■ **WORK TO COMPLETE**
Restate every entry verbatim; drop the pictures.

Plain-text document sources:

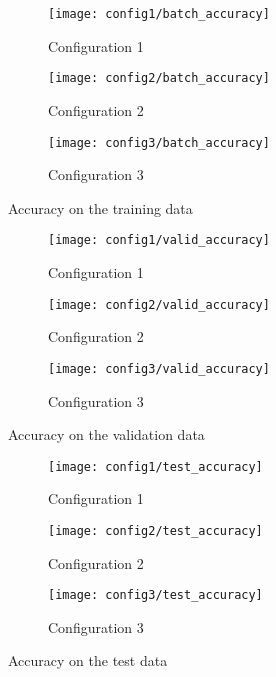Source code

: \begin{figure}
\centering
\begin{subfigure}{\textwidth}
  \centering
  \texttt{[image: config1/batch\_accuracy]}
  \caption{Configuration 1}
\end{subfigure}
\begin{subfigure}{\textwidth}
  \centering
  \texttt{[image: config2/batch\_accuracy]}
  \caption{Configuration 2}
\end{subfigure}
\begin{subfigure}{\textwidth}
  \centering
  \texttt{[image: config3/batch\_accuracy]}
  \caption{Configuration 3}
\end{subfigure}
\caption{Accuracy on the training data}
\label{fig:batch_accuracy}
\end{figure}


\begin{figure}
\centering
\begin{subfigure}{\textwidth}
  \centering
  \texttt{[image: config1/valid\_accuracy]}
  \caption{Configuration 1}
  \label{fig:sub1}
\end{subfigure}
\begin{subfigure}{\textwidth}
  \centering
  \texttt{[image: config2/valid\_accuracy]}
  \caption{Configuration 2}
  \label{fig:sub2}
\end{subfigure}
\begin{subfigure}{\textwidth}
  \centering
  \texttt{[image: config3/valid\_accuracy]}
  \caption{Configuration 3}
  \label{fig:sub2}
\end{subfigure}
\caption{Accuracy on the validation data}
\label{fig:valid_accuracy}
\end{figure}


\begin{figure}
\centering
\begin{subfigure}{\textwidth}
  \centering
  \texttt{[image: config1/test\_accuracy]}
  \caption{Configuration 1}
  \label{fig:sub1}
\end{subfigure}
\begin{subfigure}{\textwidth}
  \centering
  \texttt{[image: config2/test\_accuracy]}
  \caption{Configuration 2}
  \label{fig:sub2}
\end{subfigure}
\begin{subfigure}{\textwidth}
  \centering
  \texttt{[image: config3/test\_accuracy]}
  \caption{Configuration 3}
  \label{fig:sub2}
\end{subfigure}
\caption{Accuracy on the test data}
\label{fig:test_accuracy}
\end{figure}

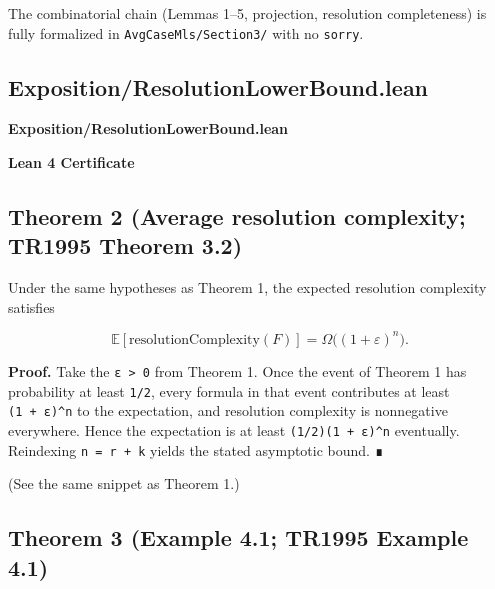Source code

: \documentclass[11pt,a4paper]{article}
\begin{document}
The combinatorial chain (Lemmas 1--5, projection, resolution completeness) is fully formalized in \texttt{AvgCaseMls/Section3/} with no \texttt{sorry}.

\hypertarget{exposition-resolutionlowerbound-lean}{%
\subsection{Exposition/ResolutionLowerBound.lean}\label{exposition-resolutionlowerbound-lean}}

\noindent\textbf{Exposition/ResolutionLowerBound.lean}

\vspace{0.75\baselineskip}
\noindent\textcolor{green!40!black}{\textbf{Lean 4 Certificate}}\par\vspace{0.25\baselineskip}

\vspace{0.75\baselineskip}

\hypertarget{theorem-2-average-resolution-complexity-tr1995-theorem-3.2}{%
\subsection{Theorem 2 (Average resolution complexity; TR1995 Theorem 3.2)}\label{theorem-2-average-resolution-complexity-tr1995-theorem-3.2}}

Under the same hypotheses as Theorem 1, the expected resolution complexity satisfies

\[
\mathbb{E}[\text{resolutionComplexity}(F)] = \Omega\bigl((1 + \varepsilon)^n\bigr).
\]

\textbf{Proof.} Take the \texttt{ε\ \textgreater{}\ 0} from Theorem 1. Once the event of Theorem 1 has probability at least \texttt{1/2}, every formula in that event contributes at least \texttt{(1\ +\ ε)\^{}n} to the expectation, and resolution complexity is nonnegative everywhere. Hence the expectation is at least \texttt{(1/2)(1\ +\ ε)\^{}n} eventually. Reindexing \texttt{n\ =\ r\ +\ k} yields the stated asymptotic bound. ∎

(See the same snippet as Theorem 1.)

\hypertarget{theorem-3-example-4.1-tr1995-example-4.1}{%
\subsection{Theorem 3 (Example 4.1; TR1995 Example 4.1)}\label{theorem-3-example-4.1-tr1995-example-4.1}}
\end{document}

■ **OUTPUT BELOW**
Source code

: \begin{figure}
\centering
\begin{subfigure}{\textwidth}
  \centering
  \texttt{[image: config1/batch\_accuracy]}
  \caption{Configuration 1}
\end{subfigure}
\begin{subfigure}{\textwidth}
  \centering
  \texttt{[image: config2/batch\_accuracy]}
  \caption{Configuration 2}
\end{subfigure}
\begin{subfigure}{\textwidth}
  \centering
  \texttt{[image: config3/batch\_accuracy]}
  \caption{Configuration 3}
\end{subfigure}
\caption{Accuracy on the training data}
\label{fig:batch_accuracy}
\end{figure}


\begin{figure}
\centering
\begin{subfigure}{\textwidth}
  \centering
  \texttt{[image: config1/valid\_accuracy]}
  \caption{Configuration 1}
  \label{fig:sub1}
\end{subfigure}
\begin{subfigure}{\textwidth}
  \centering
  \texttt{[image: config2/valid\_accuracy]}
  \caption{Configuration 2}
  \label{fig:sub2}
\end{subfigure}
\begin{subfigure}{\textwidth}
  \centering
  \texttt{[image: config3/valid\_accuracy]}
  \caption{Configuration 3}
  \label{fig:sub2}
\end{subfigure}
\caption{Accuracy on the validation data}
\label{fig:valid_accuracy}
\end{figure}


\begin{figure}
\centering
\begin{subfigure}{\textwidth}
  \centering
  \texttt{[image: config1/test\_accuracy]}
  \caption{Configuration 1}
  \label{fig:sub1}
\end{subfigure}
\begin{subfigure}{\textwidth}
  \centering
  \texttt{[image: config2/test\_accuracy]}
  \caption{Configuration 2}
  \label{fig:sub2}
\end{subfigure}
\begin{subfigure}{\textwidth}
  \centering
  \texttt{[image: config3/test\_accuracy]}
  \caption{Configuration 3}
  \label{fig:sub2}
\end{subfigure}
\caption{Accuracy on the test data}
\label{fig:test_accuracy}
\end{figure}

Source code

: \documentclass[11pt,a4paper]{article}
\begin{document}
The combinatorial chain (Lemmas 1--5, projection, resolution completeness) is fully formalized in \texttt{AvgCaseMls/Section3/} with no \texttt{sorry}.

\hypertarget{exposition-resolutionlowerbound-lean}{%
\subsection{Exposition/ResolutionLowerBound.lean}\label{exposition-resolutionlowerbound-lean}}

\noindent\textbf{Exposition/ResolutionLowerBound.lean}

\vspace{0.75\baselineskip}
\noindent\textcolor{green!40!black}{\textbf{Lean 4 Certificate}}\par\vspace{0.25\baselineskip}

\vspace{0.75\baselineskip}

\hypertarget{theorem-2-average-resolution-complexity-tr1995-theorem-3.2}{%
\subsection{Theorem 2 (Average resolution complexity; TR1995 Theorem 3.2)}\label{theorem-2-average-resolution-complexity-tr1995-theorem-3.2}}

Under the same hypotheses as Theorem 1, the expected resolution complexity satisfies

\[
\mathbb{E}[\text{resolutionComplexity}(F)] = \Omega\bigl((1 + \varepsilon)^n\bigr).
\]

\textbf{Proof.} Take the \texttt{ε\ \textgreater{}\ 0} from Theorem 1. Once the event of Theorem 1 has probability at least \texttt{1/2}, every formula in that event contributes at least \texttt{(1\ +\ ε)\^{}n} to the expectation, and resolution complexity is nonnegative everywhere. Hence the expectation is at least \texttt{(1/2)(1\ +\ ε)\^{}n} eventually. Reindexing \texttt{n\ =\ r\ +\ k} yields the stated asymptotic bound. ∎

(See the same snippet as Theorem 1.)

\hypertarget{theorem-3-example-4.1-tr1995-example-4.1}{%
\subsection{Theorem 3 (Example 4.1; TR1995 Example 4.1)}\label{theorem-3-example-4.1-tr1995-example-4.1}}
\end{document}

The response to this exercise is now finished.